Effect of Rock Type on Production Rate
The change in rock type is an important reason for changing the production rate. In other words, rock type controls rock properties such as porosity and permeability which in turn control the production rate. The effect of many types of rock on hydrocarbons production is as the follows :
Sandstone rocks
Sandstone affects production rate through the following two main factors:
- Reduction in porosity with depth
- Porosity decreases with depth resulting in a decrease in production rate. However, this reduction depends on sandstone type as follows:
- Immature sands lose porosity faster than well sorted sands
- Poorly sorted sands lose porosity faster than well sorted sands.
- Pressure and temperature effect on porosity
- When the temperature increases ,it causes faster cementation and a decrease in porosity.

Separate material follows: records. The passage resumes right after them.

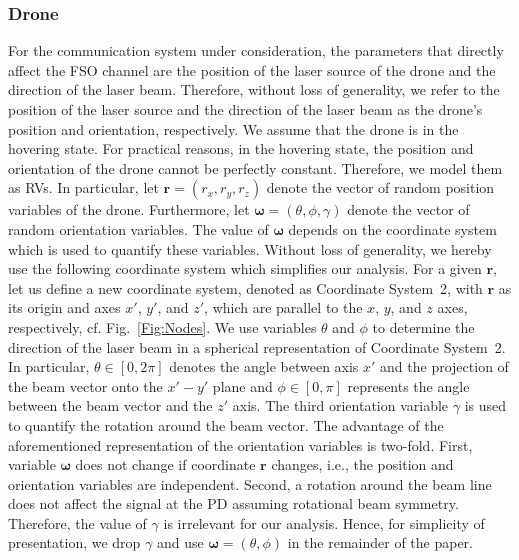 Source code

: \documentclass[conference]{IEEEtran}
\begin{document}
\subsubsection{Drone} For the communication system under consideration, the parameters that directly affect the FSO channel are the position of the laser source of the drone and the direction of the laser beam. Therefore, without loss of generality, we refer to the position of the laser source  and the direction of the laser beam as the drone's position and orientation, respectively.   We assume that the drone is in the hovering state. For practical reasons, in the hovering state, the position and orientation of the drone cannot be perfectly constant. Therefore, we model them as RVs.  In particular, let $\mathbf{r}=(r_x,r_y,r_z)$ denote the vector of random position variables of the drone. 
Furthermore, let  $\boldsymbol{\omega} = (\theta,\phi,\gamma)$ denote the vector of random orientation variables. The value of $\boldsymbol{\omega}$ depends on the coordinate system which is used to quantify these variables. Without loss of generality, we hereby use the following coordinate system which simplifies our analysis. For a given  $\mathbf{r}$, let us define a new coordinate system, denoted as Coordinate System~2, with $\mathbf{r}$ as its origin and axes  $x'$, $y'$, and $z'$, which are parallel to the $x$, $y$, and $z$ axes, respectively, cf. Fig.~\ref{Fig:Nodes}. We use variables $\theta$ and $\phi$ to determine the direction of the laser beam in a spherical representation of Coordinate System~2. In particular, $\theta\in[0,2\pi]$ denotes the angle between axis $x'$ and the projection of the beam vector onto the $x'-y'$ plane and $\phi\in[0,\pi]$ represents the angle between the beam vector and the $z'$ axis. The third orientation variable $\gamma$ is used to quantify the rotation around the beam vector. The advantage of the aforementioned representation of the orientation variables is two-fold. First, variable  $\boldsymbol{\omega}$ does not change if coordinate $\mathbf{r}$ changes, i.e., the position and orientation variables are independent. Second, a rotation around the beam line does not affect the signal at the PD assuming rotational beam symmetry. Therefore, the value of $\gamma$ is irrelevant for our analysis.  Hence, for simplicity of presentation, we drop  $\gamma$ and use  $\boldsymbol{\omega} = (\theta,\phi)$  in the remainder of the paper. 
\end{document}
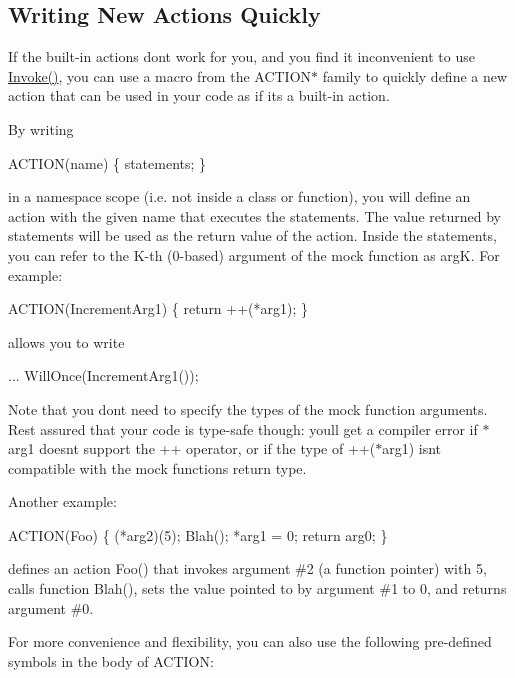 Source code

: \subsection*{Writing New Actions Quickly}

If the built-\/in actions don\textquotesingle{}t work for you, and you find it inconvenient to use {\ttfamily \hyperlink{namespacetesting_a12aebaf8363d49a383047529f798b694}{Invoke()}}, you can use a macro from the {\ttfamily A\+C\+T\+I\+O\+N$\ast$} family to quickly define a new action that can be used in your code as if it\textquotesingle{}s a built-\/in action.

By writing 
\begin{DoxyCode}
ACTION(name) \{ statements; \}
\end{DoxyCode}
 in a namespace scope (i.\+e. not inside a class or function), you will define an action with the given name that executes the statements. The value returned by {\ttfamily statements} will be used as the return value of the action. Inside the statements, you can refer to the K-\/th (0-\/based) argument of the mock function as {\ttfamily argK}. For example\+: 
\begin{DoxyCode}
ACTION(IncrementArg1) \{ return ++(*arg1); \}
\end{DoxyCode}
 allows you to write 
\begin{DoxyCode}
... WillOnce(IncrementArg1());
\end{DoxyCode}


Note that you don\textquotesingle{}t need to specify the types of the mock function arguments. Rest assured that your code is type-\/safe though\+: you\textquotesingle{}ll get a compiler error if {\ttfamily $\ast$arg1} doesn\textquotesingle{}t support the {\ttfamily ++} operator, or if the type of {\ttfamily ++($\ast$arg1)} isn\textquotesingle{}t compatible with the mock function\textquotesingle{}s return type.

Another example\+: 
\begin{DoxyCode}
ACTION(Foo) \{
  (*arg2)(5);
  Blah();
  *arg1 = 0;
  return arg0;
\}
\end{DoxyCode}
 defines an action {\ttfamily Foo()} that invokes argument \#2 (a function pointer) with 5, calls function {\ttfamily Blah()}, sets the value pointed to by argument \#1 to 0, and returns argument \#0.

For more convenience and flexibility, you can also use the following pre-\/defined symbols in the body of {\ttfamily A\+C\+T\+I\+ON}\+:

- When the pressure increases ,it reduces compaction and increases porosity.
Carbonate rocks
The depositional environment may change the quality of carbonate reservoirs as follows:
- Reefs
- Reefs have high porosity as they are initially cemented ,and it is necessary that hydrocarbons migrate into the pore space early to keep the porosity.
- Carbonate mud rock
- The common deposits are aragonite .When aragonite re-crystallizes into calcite, the porosity is destroyed by the resulting calcites. In addition, chalk is a type of carbonate mud rocks which has high porosity and low permeability because of its small size .When they are fractured , they can make good reservoir rocks.
- Dolomite rock
- Good reservoirs are formed by dolomites. The volume of Mg atoms is 13% smaller than Ca atoms. After dolomitization, the total volume of material decreases by 13% and generates 13% incremental porosity.[2]
Other types of rocks
The two major reservoir rock types around the world are sandstones and carbonates. They represent around 90% of the world's production of hydrocarbons. Other types of rocks contain around 10% of the world's production. The mechanisms that help other types of rock to work as reservoir rocks include:
- Dissolution
- The dissolution of feldspars in granites forms a good reservoir rock and is called granite wash.
- Fracturing
- Making fractures in igneous and metamorphic rocks generates good porosity and permeability in these rocks making them good reservoirs.[2]
Changes of rock properties During Production
During production, changes in reservoir rock properties occur which may result in reservoir damage. This takes place in two ways:
Chemical reactions
During drilling or water injection, the minerals and drilling liquids may react and damage the reservoir. This damage is treated by chemicals injection to improve the permeability.
Mechanical damage
Clay minerals or small grains are carried towards the well by fluids and block the pores around the well. This damage is treated by lowering the production rate.[1]
Monitoring Production
During production, the information about fluid properties in reservoirs is provided from the comparison between production and injection pressures. This data is very important for reservoir simulation models. [1]
Conclusions
Determination of petroleum reserves depends on the geology of reservoir as it depends on its porosity and saturation of rock. The change in production rate depends on rock properties such as porosity and permeability which change from one rock type to another. During production, the properties of reservoir rock may be changed by chemical reactions or mechanical damage. So, production rate will change in turn. Monitoring production supplies important data which is important for reservoir simulation models.